··· Record excerpts ···
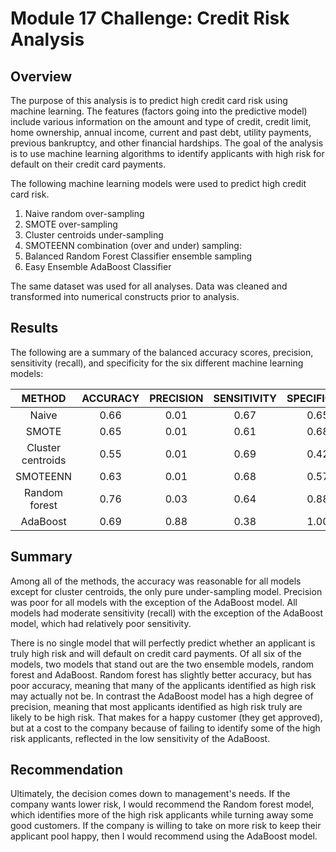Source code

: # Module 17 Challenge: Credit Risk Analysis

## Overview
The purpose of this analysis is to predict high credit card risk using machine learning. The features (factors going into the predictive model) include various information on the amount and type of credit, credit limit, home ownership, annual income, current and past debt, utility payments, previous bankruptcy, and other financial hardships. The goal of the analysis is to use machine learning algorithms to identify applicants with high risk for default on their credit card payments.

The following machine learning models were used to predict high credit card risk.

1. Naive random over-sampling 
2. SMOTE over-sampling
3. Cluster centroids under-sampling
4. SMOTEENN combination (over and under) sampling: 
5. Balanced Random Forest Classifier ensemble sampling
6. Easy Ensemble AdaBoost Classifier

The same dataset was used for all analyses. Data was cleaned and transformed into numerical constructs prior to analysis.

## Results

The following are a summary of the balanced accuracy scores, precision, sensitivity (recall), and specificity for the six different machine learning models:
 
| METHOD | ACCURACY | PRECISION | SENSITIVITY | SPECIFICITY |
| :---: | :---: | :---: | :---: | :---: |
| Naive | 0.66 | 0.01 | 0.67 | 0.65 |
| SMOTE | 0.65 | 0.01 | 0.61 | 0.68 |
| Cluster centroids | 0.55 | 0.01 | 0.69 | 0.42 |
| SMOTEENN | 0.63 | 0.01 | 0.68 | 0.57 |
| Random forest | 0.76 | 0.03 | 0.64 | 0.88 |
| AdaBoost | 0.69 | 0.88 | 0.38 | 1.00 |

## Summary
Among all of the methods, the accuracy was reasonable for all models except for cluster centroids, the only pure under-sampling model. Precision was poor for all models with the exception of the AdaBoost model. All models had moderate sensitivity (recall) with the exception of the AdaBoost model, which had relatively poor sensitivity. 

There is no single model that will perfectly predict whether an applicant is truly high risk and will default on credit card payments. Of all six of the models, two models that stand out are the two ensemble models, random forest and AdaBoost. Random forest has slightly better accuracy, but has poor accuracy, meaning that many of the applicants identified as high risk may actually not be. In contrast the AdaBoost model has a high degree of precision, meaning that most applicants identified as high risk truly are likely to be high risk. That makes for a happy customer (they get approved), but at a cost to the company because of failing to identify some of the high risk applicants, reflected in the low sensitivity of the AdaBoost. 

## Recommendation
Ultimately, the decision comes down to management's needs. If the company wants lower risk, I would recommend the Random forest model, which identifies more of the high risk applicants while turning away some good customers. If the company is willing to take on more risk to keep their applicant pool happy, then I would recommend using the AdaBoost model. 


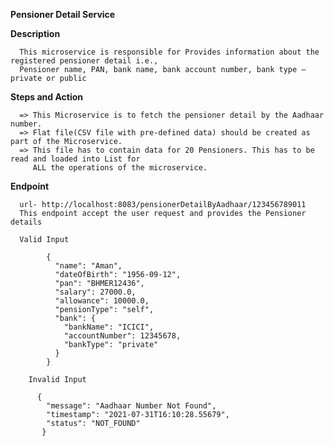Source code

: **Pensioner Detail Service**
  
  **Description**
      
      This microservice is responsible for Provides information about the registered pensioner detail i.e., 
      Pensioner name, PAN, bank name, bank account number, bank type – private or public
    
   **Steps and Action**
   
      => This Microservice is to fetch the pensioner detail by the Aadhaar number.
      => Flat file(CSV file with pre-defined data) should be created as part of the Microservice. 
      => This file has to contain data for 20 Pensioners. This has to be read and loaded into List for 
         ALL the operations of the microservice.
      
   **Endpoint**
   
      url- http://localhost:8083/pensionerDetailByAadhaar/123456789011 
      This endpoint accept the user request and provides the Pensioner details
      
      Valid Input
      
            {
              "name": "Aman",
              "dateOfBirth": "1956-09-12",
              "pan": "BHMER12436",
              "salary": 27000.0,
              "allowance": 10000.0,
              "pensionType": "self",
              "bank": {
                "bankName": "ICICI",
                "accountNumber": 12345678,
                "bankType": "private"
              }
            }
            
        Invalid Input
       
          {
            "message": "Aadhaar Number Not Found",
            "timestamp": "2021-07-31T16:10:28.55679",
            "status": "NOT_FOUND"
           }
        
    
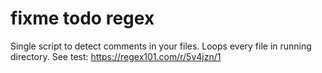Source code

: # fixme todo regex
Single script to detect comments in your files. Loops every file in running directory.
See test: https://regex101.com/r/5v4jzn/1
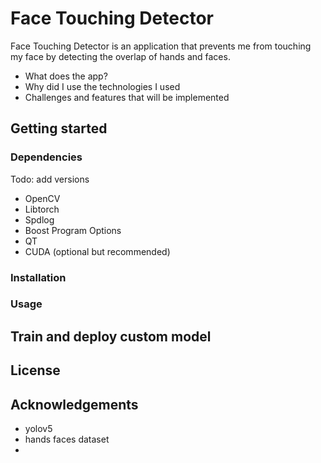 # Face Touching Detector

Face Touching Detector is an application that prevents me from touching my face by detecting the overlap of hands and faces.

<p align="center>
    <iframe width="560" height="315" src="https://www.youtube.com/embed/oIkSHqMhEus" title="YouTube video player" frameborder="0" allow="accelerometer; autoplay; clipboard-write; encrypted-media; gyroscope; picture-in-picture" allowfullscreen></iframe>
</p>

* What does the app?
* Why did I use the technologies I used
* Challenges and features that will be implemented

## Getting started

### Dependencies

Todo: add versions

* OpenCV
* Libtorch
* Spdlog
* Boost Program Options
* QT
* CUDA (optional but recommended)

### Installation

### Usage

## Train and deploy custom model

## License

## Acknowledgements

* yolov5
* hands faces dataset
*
···
What you need to do:
Your answer must be an exact copy of the records above, with every picture left out.

Response area:
Source code

: # Module 17 Challenge: Credit Risk Analysis

## Overview
The purpose of this analysis is to predict high credit card risk using machine learning. The features (factors going into the predictive model) include various information on the amount and type of credit, credit limit, home ownership, annual income, current and past debt, utility payments, previous bankruptcy, and other financial hardships. The goal of the analysis is to use machine learning algorithms to identify applicants with high risk for default on their credit card payments.

The following machine learning models were used to predict high credit card risk.

1. Naive random over-sampling 
2. SMOTE over-sampling
3. Cluster centroids under-sampling
4. SMOTEENN combination (over and under) sampling: 
5. Balanced Random Forest Classifier ensemble sampling
6. Easy Ensemble AdaBoost Classifier

The same dataset was used for all analyses. Data was cleaned and transformed into numerical constructs prior to analysis.

## Results

The following are a summary of the balanced accuracy scores, precision, sensitivity (recall), and specificity for the six different machine learning models:
 
| METHOD | ACCURACY | PRECISION | SENSITIVITY | SPECIFICITY |
| :---: | :---: | :---: | :---: | :---: |
| Naive | 0.66 | 0.01 | 0.67 | 0.65 |
| SMOTE | 0.65 | 0.01 | 0.61 | 0.68 |
| Cluster centroids | 0.55 | 0.01 | 0.69 | 0.42 |
| SMOTEENN | 0.63 | 0.01 | 0.68 | 0.57 |
| Random forest | 0.76 | 0.03 | 0.64 | 0.88 |
| AdaBoost | 0.69 | 0.88 | 0.38 | 1.00 |

## Summary
Among all of the methods, the accuracy was reasonable for all models except for cluster centroids, the only pure under-sampling model. Precision was poor for all models with the exception of the AdaBoost model. All models had moderate sensitivity (recall) with the exception of the AdaBoost model, which had relatively poor sensitivity. 

There is no single model that will perfectly predict whether an applicant is truly high risk and will default on credit card payments. Of all six of the models, two models that stand out are the two ensemble models, random forest and AdaBoost. Random forest has slightly better accuracy, but has poor accuracy, meaning that many of the applicants identified as high risk may actually not be. In contrast the AdaBoost model has a high degree of precision, meaning that most applicants identified as high risk truly are likely to be high risk. That makes for a happy customer (they get approved), but at a cost to the company because of failing to identify some of the high risk applicants, reflected in the low sensitivity of the AdaBoost. 

## Recommendation
Ultimately, the decision comes down to management's needs. If the company wants lower risk, I would recommend the Random forest model, which identifies more of the high risk applicants while turning away some good customers. If the company is willing to take on more risk to keep their applicant pool happy, then I would recommend using the AdaBoost model. 


Source code

: **Pensioner Detail Service**
  
  **Description**
      
      This microservice is responsible for Provides information about the registered pensioner detail i.e., 
      Pensioner name, PAN, bank name, bank account number, bank type – private or public
    
   **Steps and Action**
   
      => This Microservice is to fetch the pensioner detail by the Aadhaar number.
      => Flat file(CSV file with pre-defined data) should be created as part of the Microservice. 
      => This file has to contain data for 20 Pensioners. This has to be read and loaded into List for 
         ALL the operations of the microservice.
      
   **Endpoint**
   
      url- http://localhost:8083/pensionerDetailByAadhaar/123456789011 
      This endpoint accept the user request and provides the Pensioner details
      
      Valid Input
      
            {
              "name": "Aman",
              "dateOfBirth": "1956-09-12",
              "pan": "BHMER12436",
              "salary": 27000.0,
              "allowance": 10000.0,
              "pensionType": "self",
              "bank": {
                "bankName": "ICICI",
                "accountNumber": 12345678,
                "bankType": "private"
              }
            }
            
        Invalid Input
       
          {
            "message": "Aadhaar Number Not Found",
            "timestamp": "2021-07-31T16:10:28.55679",
            "status": "NOT_FOUND"
           }
        
    
Source code

: # fixme todo regex
Single script to detect comments in your files. Loops every file in running directory.
See test: https://regex101.com/r/5v4jzn/1
 # Face Touching Detector

Face Touching Detector is an application that prevents me from touching my face by detecting the overlap of hands and faces.

<p align="center>
    <iframe width="560" height="315" src="https://www.youtube.com/embed/oIkSHqMhEus" title="YouTube video player" frameborder="0" allow="accelerometer; autoplay; clipboard-write; encrypted-media; gyroscope; picture-in-picture" allowfullscreen></iframe>
</p>

* What does the app?
* Why did I use the technologies I used
* Challenges and features that will be implemented

## Getting started

### Dependencies

Todo: add versions

* OpenCV
* Libtorch
* Spdlog
* Boost Program Options
* QT
* CUDA (optional but recommended)

### Installation

### Usage

## Train and deploy custom model

## License

## Acknowledgements

* yolov5
* hands faces dataset
*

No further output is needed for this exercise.